• **Aim of the exercise**: Please show all lines of the records that include "header".

□ □ □ □ □

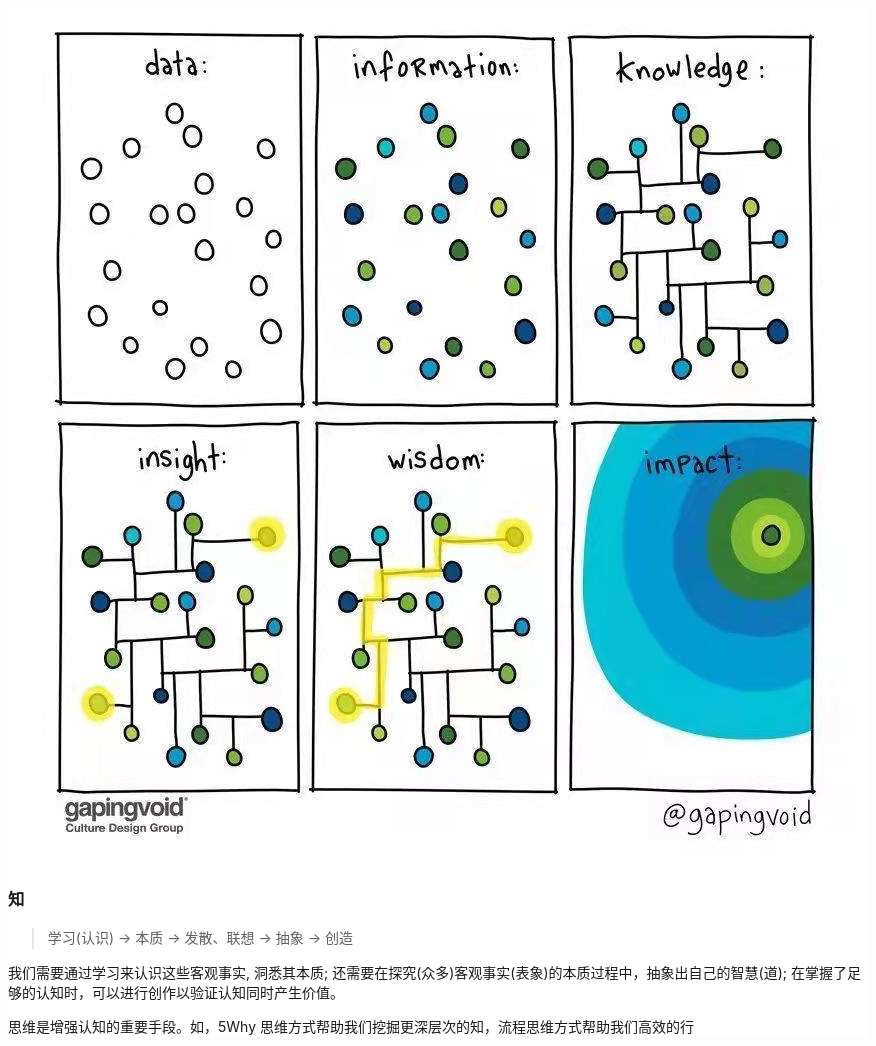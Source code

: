 ![数据-认知-智慧](./rsc/dmind_data_info.jpeg)

### 知
> 学习(认识) -> 本质 -> 发散、联想 -> 抽象 -> 创造

我们需要通过学习来认识这些客观事实, 洞悉其本质; 还需要在探究(众多)客观事实(表象)的本质过程中，抽象出自己的智慧(道); 在掌握了足够的认知时，可以进行创作以验证认知同时产生价值。

思维是增强认知的重要手段。如，5Why 思维方式帮助我们挖掘更深层次的知，流程思维方式帮助我们高效的行
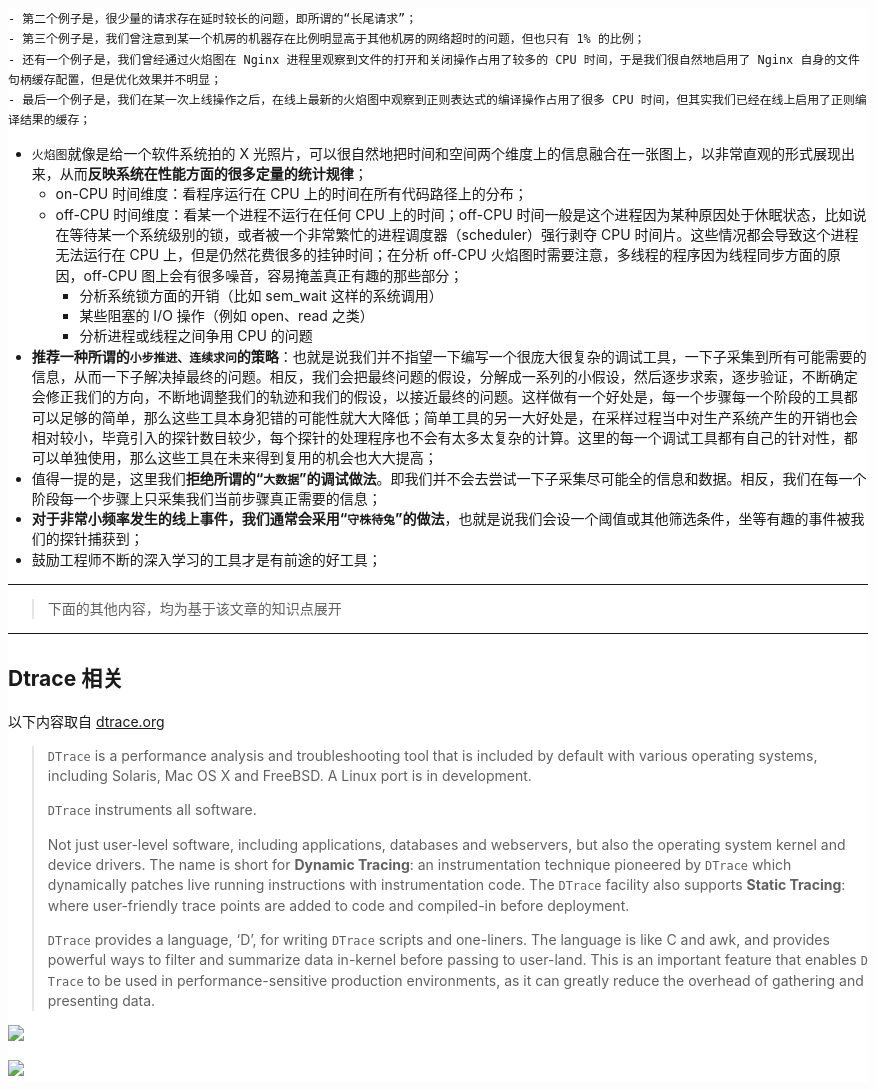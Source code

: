     - 第二个例子是，很少量的请求存在延时较长的问题，即所谓的“长尾请求”；
    - 第三个例子是，我们曾注意到某一个机房的机器存在比例明显高于其他机房的网络超时的问题，但也只有 1% 的比例；
    - 还有一个例子是，我们曾经通过火焰图在 Nginx 进程里观察到文件的打开和关闭操作占用了较多的 CPU 时间，于是我们很自然地启用了 Nginx 自身的文件句柄缓存配置，但是优化效果并不明显；
    - 最后一个例子是，我们在某一次上线操作之后，在线上最新的火焰图中观察到正则表达式的编译操作占用了很多 CPU 时间，但其实我们已经在线上启用了正则编译结果的缓存；
- `火焰图`就像是给一个软件系统拍的 X 光照片，可以很自然地把时间和空间两个维度上的信息融合在一张图上，以非常直观的形式展现出来，从而**反映系统在性能方面的很多定量的统计规律**；
    - on-CPU 时间维度：看程序运行在 CPU 上的时间在所有代码路径上的分布；
    - off-CPU 时间维度：看某一个进程不运行在任何 CPU 上的时间；off-CPU 时间一般是这个进程因为某种原因处于休眠状态，比如说在等待某一个系统级别的锁，或者被一个非常繁忙的进程调度器（scheduler）强行剥夺 CPU 时间片。这些情况都会导致这个进程无法运行在 CPU 上，但是仍然花费很多的挂钟时间；在分析 off-CPU 火焰图时需要注意，多线程的程序因为线程同步方面的原因，off-CPU 图上会有很多噪音，容易掩盖真正有趣的那些部分；
        - 分析系统锁方面的开销（比如 sem_wait 这样的系统调用）
        - 某些阻塞的 I/O 操作（例如 open、read 之类）
        - 分析进程或线程之间争用 CPU 的问题
- **推荐一种所谓的`小步推进、连续求问`的策略**：也就是说我们并不指望一下编写一个很庞大很复杂的调试工具，一下子采集到所有可能需要的信息，从而一下子解决掉最终的问题。相反，我们会把最终问题的假设，分解成一系列的小假设，然后逐步求索，逐步验证，不断确定会修正我们的方向，不断地调整我们的轨迹和我们的假设，以接近最终的问题。这样做有一个好处是，每一个步骤每一个阶段的工具都可以足够的简单，那么这些工具本身犯错的可能性就大大降低；简单工具的另一大好处是，在采样过程当中对生产系统产生的开销也会相对较小，毕竟引入的探针数目较少，每个探针的处理程序也不会有太多太复杂的计算。这里的每一个调试工具都有自己的针对性，都可以单独使用，那么这些工具在未来得到复用的机会也大大提高；
- 值得一提的是，这里我们**拒绝所谓的“`大数据`”的调试做法**。即我们并不会去尝试一下子采集尽可能全的信息和数据。相反，我们在每一个阶段每一个步骤上只采集我们当前步骤真正需要的信息；
- **对于非常小频率发生的线上事件，我们通常会采用“`守株待兔`”的做法**，也就是说我们会设一个阈值或其他筛选条件，坐等有趣的事件被我们的探针捕获到；
- 鼓励工程师不断的深入学习的工具才是有前途的好工具；


----------


> 下面的其他内容，均为基于该文章的知识点展开


----------


## Dtrace 相关

以下内容取自 [dtrace.org](http://dtrace.org/blogs/about/)

> `DTrace` is a performance analysis and troubleshooting tool that is included by default with various operating systems, including Solaris, Mac OS X and FreeBSD. A Linux port is in development.
>
> `DTrace` instruments all software.
>
> Not just user-level software, including applications, databases and webservers, but also the operating system kernel and device drivers. The name is short for **Dynamic Tracing**: an instrumentation technique pioneered by `DTrace` which dynamically patches live running instructions with instrumentation code. The `DTrace` facility also supports **Static Tracing**: where user-friendly trace points are added to code and compiled-in before deployment.
>
> `DTrace` provides a language, ‘D’, for writing `DTrace` scripts and one-liners. The language is like C and awk, and provides powerful ways to filter and summarize data in-kernel before passing to user-land. This is an important feature that enables `DTrace` to be used in performance-sensitive production environments, as it can greatly reduce the overhead of gathering and presenting data.

![](http://dtrace.org/blogs/wp-content/uploads/2011/11/dtracepony.png)

![](http://dtrace.org/blogs/wp-content/uploads/2012/11/dtrace_pony_xray.png)

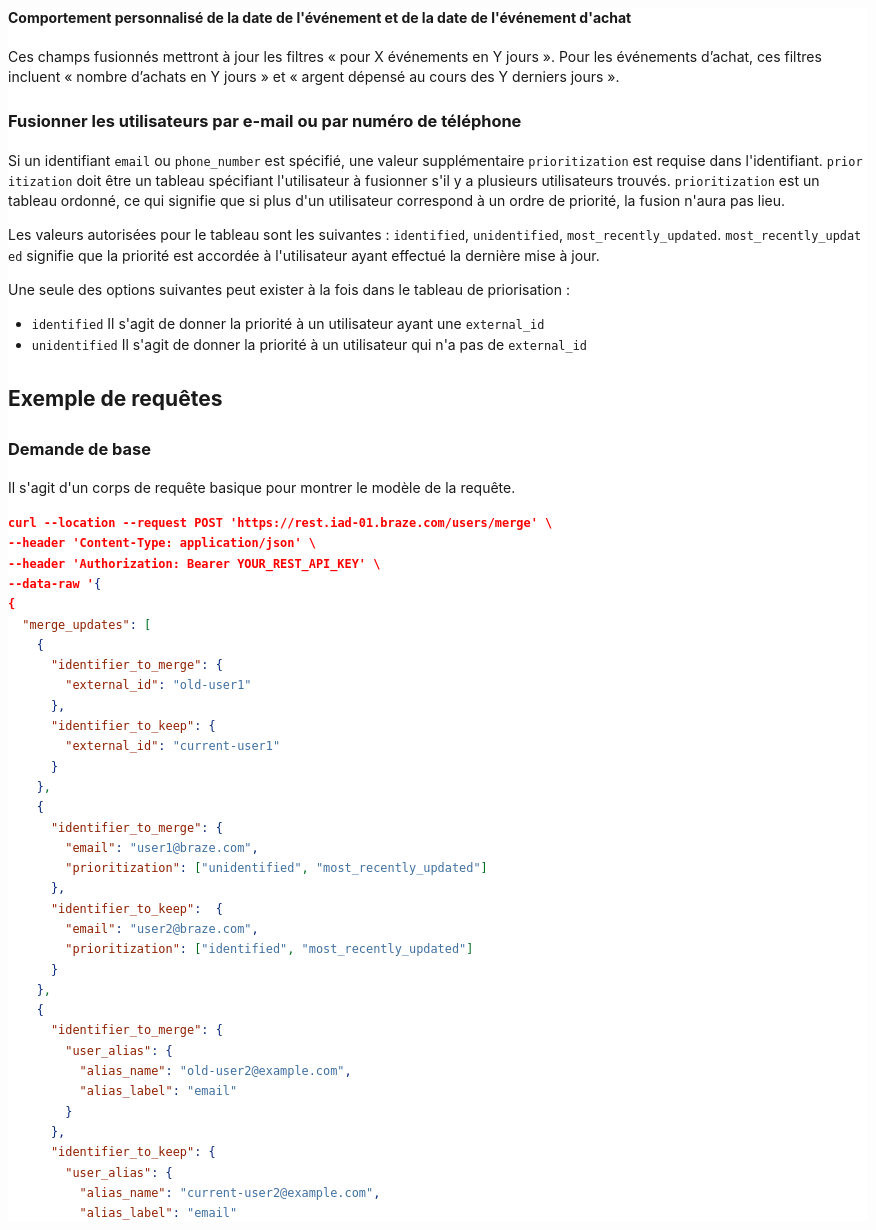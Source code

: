 #### Comportement personnalisé de la date de l'événement et de la date de l'événement d'achat

Ces champs fusionnés mettront à jour les filtres « pour X événements en Y jours ». Pour les événements d’achat, ces filtres incluent « nombre d’achats en Y jours » et « argent dépensé au cours des Y derniers jours ».

### Fusionner les utilisateurs par e-mail ou par numéro de téléphone

Si un identifiant `email` ou `phone_number` est spécifié, une valeur supplémentaire `prioritization` est requise dans l'identifiant. `prioritization` doit être un tableau spécifiant l'utilisateur à fusionner s'il y a plusieurs utilisateurs trouvés. `prioritization` est un tableau ordonné, ce qui signifie que si plus d'un utilisateur correspond à un ordre de priorité, la fusion n'aura pas lieu.

Les valeurs autorisées pour le tableau sont les suivantes : `identified`, `unidentified`, `most_recently_updated`. `most_recently_updated` signifie que la priorité est accordée à l'utilisateur ayant effectué la dernière mise à jour.

Une seule des options suivantes peut exister à la fois dans le tableau de priorisation :
- `identified` Il s'agit de donner la priorité à un utilisateur ayant une `external_id`
- `unidentified` Il s'agit de donner la priorité à un utilisateur qui n'a pas de `external_id`

## Exemple de requêtes

### Demande de base

Il s'agit d'un corps de requête basique pour montrer le modèle de la requête.

```json
curl --location --request POST 'https://rest.iad-01.braze.com/users/merge' \
--header 'Content-Type: application/json' \
--header 'Authorization: Bearer YOUR_REST_API_KEY' \
--data-raw '{
{
  "merge_updates": [
    {
      "identifier_to_merge": {
        "external_id": "old-user1"
      },
      "identifier_to_keep": {
        "external_id": "current-user1"
      }
    },
    {
      "identifier_to_merge": {
        "email": "user1@braze.com",
        "prioritization": ["unidentified", "most_recently_updated"]
      },
      "identifier_to_keep":  {
        "email": "user2@braze.com",
        "prioritization": ["identified", "most_recently_updated"]
      }
    },
    {
      "identifier_to_merge": {
        "user_alias": {
          "alias_name": "old-user2@example.com",
          "alias_label": "email"
        }
      },
      "identifier_to_keep": {
        "user_alias": {
          "alias_name": "current-user2@example.com",
          "alias_label": "email"
```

□ □ □ □ □

• **Task answer**:
--header 'Content-Type: application/json' \
--header 'Authorization: Bearer YOUR_REST_API_KEY' \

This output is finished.